The Linguistic Connection Between Daniel 8:14 and 11:31
A fundamental principle of hermeneutics is to focus upon a problem verse all parallel passages of Scripture. This principle has not been fully applied by Seventh-day Adventists to that verse which above all others in Holy Writ makes us a distinct people with a message that is both distinctive and vital.
It is claimed by our critics that Seventh-day Adventists base their unique doctrine of the investigative judgment upon a faulty translation of Daniel 8:14. "On what grounds," it is asked, "do Adventists continue to link Daniel 8:14 with Leviticus 16:19 and 30 when they are aware that the Hebrew words translated 'cleansed' and 'cleanse,' respectively, are different and not to be equated?"
It is the suggestion of this article that the above contention with reference to the Hebrew original is easily answered by using the parallel passage to Daniel 8:13, 14, namely Daniel 11:31. Let us compare the verses and their contexts.
And out of one of them came forth a little horn, which waxed exceeding great, toward the south, and toward the east, and toward the pleasant land. And it waxed great, even to the host of heaven; and it cast down some of the host and of the stars to the ground, and stamped upon them. Yea, he magnified himself even to the prince of the host, and by him the daily sacrifice was taken away, and the place of his sanctuary was cast down. And an host was given him against the daily sacrifice by reason of transgression, and it cast down the truth to the ground; and it practised, and prospered. Then I heard one saint speaking, and another saint said unto that certain saint which spake,How long shall be the vision concerning the daily sacrifice, and the transgression of desolation, to give both the sanctuary and the host to be trodden under foot? And he said unto me, Unto two thousand and three hundred days; then shall the sanctuary be cleansed (Dan. 8:9-14).
He that cometh against him shall do according to his own will, and none shall stand before him: and he shall stand in the glorious holy land, which by his hand shall be consumed. . . . And with the arms of a flood shall they be overthrown from before him, and shall be broken; yea, also the prince of the covenant.... And his heart shall be against the holy covenant. . . . And arms shall stand on his part, and they shall pollute the sanctuary of strength, and shall take away the daily sacrifice, and they shall place the abomination that maketh desolate. . . . And they that understand among the people shall instruct many: yet they shall fall by the sword, and by flame, by captivity, and by spoil, many days . . . even to the time of the end. . . . And the king shall do according to his will . . . and shall prosper till the indignation be accomplished: for that that is determined shall be done. . . He shall come to his end, and none shall help him (Dan. 11:16-45).

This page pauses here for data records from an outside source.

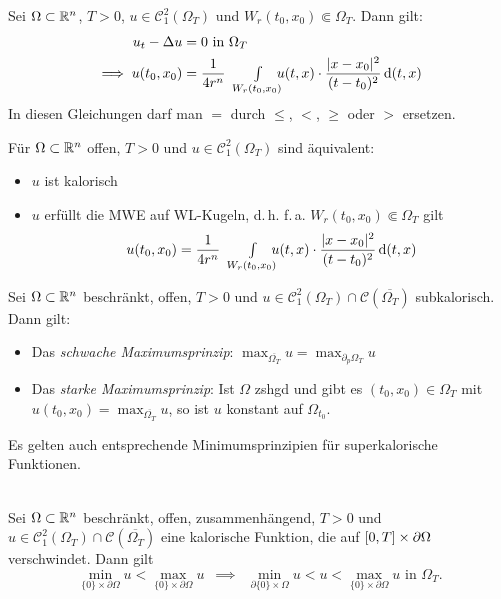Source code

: \documentclass{cheat-sheet}
\begin{document}
\begin{satz}[MWE]
  Sei $\Omega \subset \mathbb{R}^n$, $T > 0$, $u \in \mathcal{C}^2_1(\Omega_T)$ und $W_r(t_0, x_0) \Subset \Omega_T$. Dann gilt:
  \begin{align*}
    u_t - \Delta u &= 0 \text{ in } \Omega_T\\
    \implies u(t_0, x_0) &= \frac{1}{4 r^n} \qquad \Int{\mathclap{W_r(t_0, x_0)}}{}{\quad u(t,x) \cdot \frac{\abs{x-x_0}^2}{(t-t_0)^2}}{(t,x)}
  \end{align*}
  In diesen Gleichungen darf man $=$ durch $\leq$, $<$, $\geq$ oder $>$ ersetzen.
\end{satz}

\begin{kor}
  Für $\Omega \subset \mathbb{R}^n$ offen, $T {>} 0$ und $u \in \mathcal{C}_1^2(\Omega_T)$ sind äquivalent:
  \begin{itemize}
    \item $u$ ist kalorisch
    \item $u$ erfüllt die MWE auf WL-Kugeln, d.\,h. f.\,a. $W_r(t_0, x_0) \Subset \Omega_T$ gilt
    \[
      u(t_0, x_0) = \frac{1}{4 r^n} \qquad \Int{\mathclap{W_r(t_0, x_0)}}{}{\quad u(t,x) \cdot \frac{\abs{x-x_0}^2}{(t-t_0)^2}}{(t,x)}
    \]
  \end{itemize}
\end{kor}

\begin{satz}
  Sei $\Omega \subset \mathbb{R}^n$ beschränkt, offen, $T > 0$ und $u \in \mathcal{C}^2_1(\Omega_T) \cap \mathcal{C}(\overline{\Omega_T})$ subkalorisch. Dann gilt:
  \begin{itemize}
    \item Das \emph{schwache Maximumsprinzip}: $\max_{\overline{\Omega_T}} u = \max_{\partial_p \Omega_T} u$
    \item Das \emph{starke Maximumsprinzip}: Ist $\Omega$ zshgd und gibt es $(t_0, x_0) \in \Omega_T$ mit $u(t_0, x_0) = \max_{\overline{\Omega_T}} u$, so ist $u$ konstant auf $\Omega_{t_0}$.
  \end{itemize}
\end{satz}

\begin{bem}
  Es gelten auch entsprechende Minimumsprinzipien für superkalorische Funktionen.
\end{bem}

\begin{bem}\mbox{}\\
  Sei $\Omega \subset \mathbb{R}^n$ beschränkt, offen, zusammenhängend, $T > 0$ und $u \in \mathcal{C}_1^2(\Omega_T) \cap \mathcal{C}(\overline{\Omega_T})$ eine kalorische Funktion, die auf $\left[ 0, T \right] \times \partial \Omega$ verschwindet. Dann gilt
  \[ \min_{\{ 0 \} \times \partial \Omega} u < \max_{\{ 0 \} \times \partial \Omega} u \enspace\implies\enspace \min_{\partial \{ 0 \} \times \Omega} u < u < \max_{\{ 0 \} \times \partial \Omega} u \text{ in $\Omega_T$}. \]
\end{bem}
\end{document}
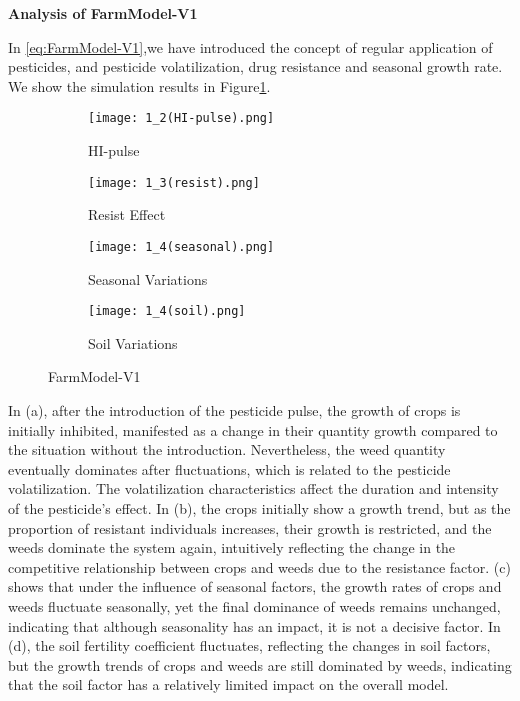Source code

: \documentclass[12pt]{article}  %
\begin{document}
\noindent \textbf{Analysis of FarmModel-V1}

In \ref{eq:FarmModel-V1},we have introduced the concept of regular 
application of pesticides, and pesticide volatilization, drug resistance
and seasonal growth rate. We show the simulation results in 
Figure\ref{fig:FarmModel-V1}.

\begin{figure}[h]
    \centering
    \begin{subfigure}[b]{.4\textwidth}
        \texttt{[image: 1\_2(HI-pulse).png]}
        \caption{HI-pulse}
    \end{subfigure}
    \begin{subfigure}[b]{.4\textwidth}
    \texttt{[image: 1\_3(resist).png]}
    \caption{Resist Effect}
    \end{subfigure}
    \begin{subfigure}[b]{.4\textwidth}
    \texttt{[image: 1\_4(seasonal).png]}
    \caption{Seasonal Variations}
    \end{subfigure}
    \begin{subfigure}[b]{.4\textwidth}
        \texttt{[image: 1\_4(soil).png]}
        \caption{Soil Variations}
    \end{subfigure}
    \caption{FarmModel-V1}\label{fig:FarmModel-V1}
    \end{figure}

    In (a), after the introduction of the pesticide pulse, the growth of crops 
    is initially inhibited, manifested as a change in their quantity growth 
    compared to the situation without the introduction. Nevertheless, the weed 
    quantity eventually dominates after fluctuations, which is related to the 
    pesticide volatilization. 
    The volatilization characteristics affect the duration and intensity of 
    the pesticide's effect. In (b), the crops initially show a 
    growth trend, but as the proportion of resistant individuals increases, their 
    growth is restricted, and the weeds dominate the system again, intuitively 
    reflecting the change in the competitive relationship between crops and weeds
     due to the resistance factor. (c) shows that under the influence
      of seasonal factors, the growth rates of crops and weeds fluctuate seasonally,
       yet the final dominance of weeds remains unchanged, indicating that although 
       seasonality has an impact, it is not a decisive factor. In (d), 
       the soil fertility coefficient fluctuates, reflecting the changes in soil 
       factors, but the growth trends of crops and weeds are still dominated by 
       weeds, indicating that the soil factor has a relatively limited impact on 
       the overall model.
\end{document}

It is no peculiar quirk of Adventist interpretation that holds that the theme of each passage is identical, that the prophecy of Daniel 8 is enlarged in Daniel 11. In each instance we have a blasphemous, conquering power coming against the people of the holy covenant. The Prince of the covenant, His sanctuary, and the worshipers are described as being cast down, but in each instance the promise is given that such iniquity shall not triumph forever, inasmuch as God has determined to vindicate His people and truth, and pour out His indignation upon the idolatrous and persecuting oppressor. Such vindication, however, is not to take place till "the time of the end" (Dan. 8:17; 11:35, 36) after 2300 days.
The point that should be particularly noticed is that the cleansing of the sanctuary (promised in Daniel 8:14 after the description of the sanctuary's profanation) is also the answer to the polluting of the sanctuary of strength mentioned in Daniel 11:31. By considering the significance of the Hebrew word for "pollute," and by studying its synonyms and antonyms, much light is cast upon the meaning of the word translated "cleansed" in Danial 8:14. It cannot be overemphasized that Daniel 11: 31 is saying in different words the same thing as Daniel 8:9-13, and that therefore a broader understanding of Daniel 8:14 may be secured through this second and enlarged description of the situation that makes "cleansing" necessary.
The Hebrew word for "pollute" in Daniel 11:31 is chalal, and its chief synonyms are chaneph and tame. (Gaal is another.) Each of these terms is translated "defile," "pollute," and "profane," and each is found in connection with the sanctuary or the holy land to which the sanctuary belonged. Study of the following verses makes it clear that the three Hebrew words here stressed were sufficiently synonymous to be used interchangeably by one of Daniel's near contemporaries, Jeremiah.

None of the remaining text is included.